It ran on a 12VDC slab for some seconds.
I could see, and smell, arc's through the entry hole for the leads (I didn't replace the grommet yet), so I quit, pending the addition of the 2nd set of brushes. Nothing seemed to be getting hot.
- To get it to start itself, I marked the shaft and positioned it so that the brushes were "on" before applying power. (It took me only one false no-start to figure this out
).
- Replacing the cowling (with the magnets glued in) was a pain. As soon as I got close, the magnets would suck the armature up and out of the brushes, and the brushes would snap shut.

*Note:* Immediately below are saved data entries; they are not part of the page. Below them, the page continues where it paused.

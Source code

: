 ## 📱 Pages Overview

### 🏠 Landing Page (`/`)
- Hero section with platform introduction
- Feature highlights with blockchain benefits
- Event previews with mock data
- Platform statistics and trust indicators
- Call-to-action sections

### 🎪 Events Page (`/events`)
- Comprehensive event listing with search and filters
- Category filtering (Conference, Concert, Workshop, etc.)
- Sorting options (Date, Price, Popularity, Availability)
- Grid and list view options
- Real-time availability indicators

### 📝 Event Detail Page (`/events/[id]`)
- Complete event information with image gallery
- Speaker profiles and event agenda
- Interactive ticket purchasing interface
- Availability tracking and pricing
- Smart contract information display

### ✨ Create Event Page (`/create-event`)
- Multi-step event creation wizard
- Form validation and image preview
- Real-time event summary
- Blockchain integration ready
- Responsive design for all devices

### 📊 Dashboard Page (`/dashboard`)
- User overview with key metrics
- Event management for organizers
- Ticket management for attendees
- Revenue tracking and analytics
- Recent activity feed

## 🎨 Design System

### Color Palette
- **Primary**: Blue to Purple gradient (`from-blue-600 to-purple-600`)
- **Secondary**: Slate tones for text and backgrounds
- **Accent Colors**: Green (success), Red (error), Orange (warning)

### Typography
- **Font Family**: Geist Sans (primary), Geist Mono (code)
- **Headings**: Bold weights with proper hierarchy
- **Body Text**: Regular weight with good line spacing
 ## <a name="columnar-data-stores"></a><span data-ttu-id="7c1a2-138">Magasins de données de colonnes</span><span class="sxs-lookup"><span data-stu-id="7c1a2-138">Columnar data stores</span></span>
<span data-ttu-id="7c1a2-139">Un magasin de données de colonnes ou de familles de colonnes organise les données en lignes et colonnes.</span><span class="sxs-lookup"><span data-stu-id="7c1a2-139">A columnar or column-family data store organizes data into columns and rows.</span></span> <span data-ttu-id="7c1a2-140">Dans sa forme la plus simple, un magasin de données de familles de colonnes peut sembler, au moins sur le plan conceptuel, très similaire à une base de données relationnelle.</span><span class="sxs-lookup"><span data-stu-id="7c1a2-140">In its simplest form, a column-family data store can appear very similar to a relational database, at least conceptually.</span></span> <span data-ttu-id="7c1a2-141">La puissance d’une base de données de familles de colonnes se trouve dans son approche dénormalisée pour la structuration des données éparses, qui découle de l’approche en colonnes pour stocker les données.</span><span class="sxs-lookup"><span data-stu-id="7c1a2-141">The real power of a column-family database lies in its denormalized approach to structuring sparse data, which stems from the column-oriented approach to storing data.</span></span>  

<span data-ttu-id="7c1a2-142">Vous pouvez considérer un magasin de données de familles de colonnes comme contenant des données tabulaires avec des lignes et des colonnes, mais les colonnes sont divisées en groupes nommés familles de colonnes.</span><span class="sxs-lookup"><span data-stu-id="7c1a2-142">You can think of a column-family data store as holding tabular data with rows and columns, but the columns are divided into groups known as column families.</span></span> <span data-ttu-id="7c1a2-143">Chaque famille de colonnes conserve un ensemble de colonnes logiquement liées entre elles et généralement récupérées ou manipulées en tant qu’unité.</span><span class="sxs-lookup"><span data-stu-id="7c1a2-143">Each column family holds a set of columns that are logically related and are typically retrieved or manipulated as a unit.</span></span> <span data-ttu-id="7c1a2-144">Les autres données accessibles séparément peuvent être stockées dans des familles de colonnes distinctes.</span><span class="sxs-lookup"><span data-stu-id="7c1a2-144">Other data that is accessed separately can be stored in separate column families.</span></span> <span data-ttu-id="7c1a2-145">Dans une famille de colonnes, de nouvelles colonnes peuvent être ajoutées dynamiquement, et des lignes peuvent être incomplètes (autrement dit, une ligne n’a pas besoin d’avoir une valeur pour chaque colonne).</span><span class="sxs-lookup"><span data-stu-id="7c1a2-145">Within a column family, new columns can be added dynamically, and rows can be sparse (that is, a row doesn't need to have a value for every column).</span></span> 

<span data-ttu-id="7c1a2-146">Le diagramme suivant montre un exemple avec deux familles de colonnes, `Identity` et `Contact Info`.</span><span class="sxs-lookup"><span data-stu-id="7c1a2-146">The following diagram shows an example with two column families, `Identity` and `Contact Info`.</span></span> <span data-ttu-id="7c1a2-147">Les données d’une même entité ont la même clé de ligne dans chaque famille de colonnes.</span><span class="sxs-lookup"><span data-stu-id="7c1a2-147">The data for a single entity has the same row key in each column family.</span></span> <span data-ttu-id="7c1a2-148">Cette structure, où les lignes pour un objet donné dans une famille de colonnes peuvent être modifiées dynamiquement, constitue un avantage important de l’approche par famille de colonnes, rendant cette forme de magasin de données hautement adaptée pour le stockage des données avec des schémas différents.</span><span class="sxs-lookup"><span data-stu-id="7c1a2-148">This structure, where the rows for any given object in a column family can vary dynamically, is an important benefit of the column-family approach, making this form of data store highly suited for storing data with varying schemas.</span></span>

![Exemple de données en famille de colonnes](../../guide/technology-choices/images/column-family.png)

The best way to keep the brushes away from the shaft while re-inserting the armature seems to be by pulling the spring lever arm right out from the brush casing and pinning it to the back of the casing until the shaft is in place.
- The commutator assembly is offset from the armature such that when I positioned the coil directly in the middle of the magnets, the brushes touched two commutators each. I picked one set and went with them. This turned out to be the commutator two slots away from the coil. [This model has 10 slots].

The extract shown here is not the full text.